— YOUR INSTRUCTIONS —
Output exactly the lines from the one with "label, with the" through the last line of the data below, both included, and nothing more.

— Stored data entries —

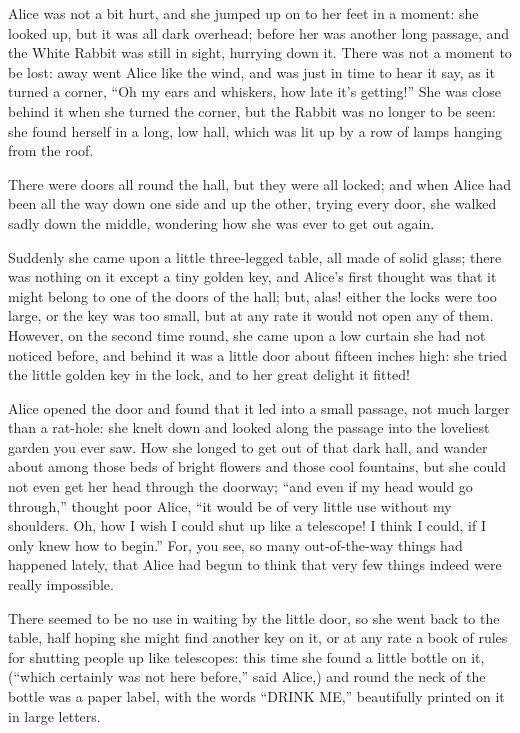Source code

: \documentclass[
  12pt,
  twoside]{article}
\begin{document}
Alice was not a bit hurt, and she jumped up on to her feet in a moment:
she looked up, but it was all dark overhead; before her was another long
passage, and the White Rabbit was still in sight, hurrying down it.
There was not a moment to be lost: away went Alice like the wind, and
was just in time to hear it say, as it turned a corner, ``Oh my ears and
whiskers, how late it's getting!'' She was close behind it when she
turned the corner, but the Rabbit was no longer to be seen: she found
herself in a long, low hall, which was lit up by a row of lamps hanging
from the roof.

There were doors all round the hall, but they were all locked; and when
Alice had been all the way down one side and up the other, trying every
door, she walked sadly down the middle, wondering how she was ever to
get out again.

Suddenly she came upon a little three-legged table, all made of solid
glass; there was nothing on it except a tiny golden key, and Alice's
first thought was that it might belong to one of the doors of the hall;
but, alas! either the locks were too large, or the key was too small,
but at any rate it would not open any of them. However, on the second
time round, she came upon a low curtain she had not noticed before, and
behind it was a little door about fifteen inches high: she tried the
little golden key in the lock, and to her great delight it fitted!

Alice opened the door and found that it led into a small passage, not
much larger than a rat-hole: she knelt down and looked along the passage
into the loveliest garden you ever saw. How she longed to get out of
that dark hall, and wander about among those beds of bright flowers and
those cool fountains, but she could not even get her head through the
doorway; ``and even if my head would go through,'' thought poor Alice,
``it would be of very little use without my shoulders. Oh, how I wish I
could shut up like a telescope! I think I could, if I only knew how to
begin.'' For, you see, so many out-of-the-way things had happened
lately, that Alice had begun to think that very few things indeed were
really impossible.

There seemed to be no use in waiting by the little door, so she went
back to the table, half hoping she might find another key on it, or at
any rate a book of rules for shutting people up like telescopes: this
time she found a little bottle on it, (``which certainly was not here
before,'' said Alice,) and round the neck of the bottle was a paper
label, with the words ``DRINK ME,'' beautifully printed on it in large
letters.
\end{document}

— WRITTEN SOLUTION —
label, with the words ``DRINK ME,'' beautifully printed on it in large
letters.
\end{document}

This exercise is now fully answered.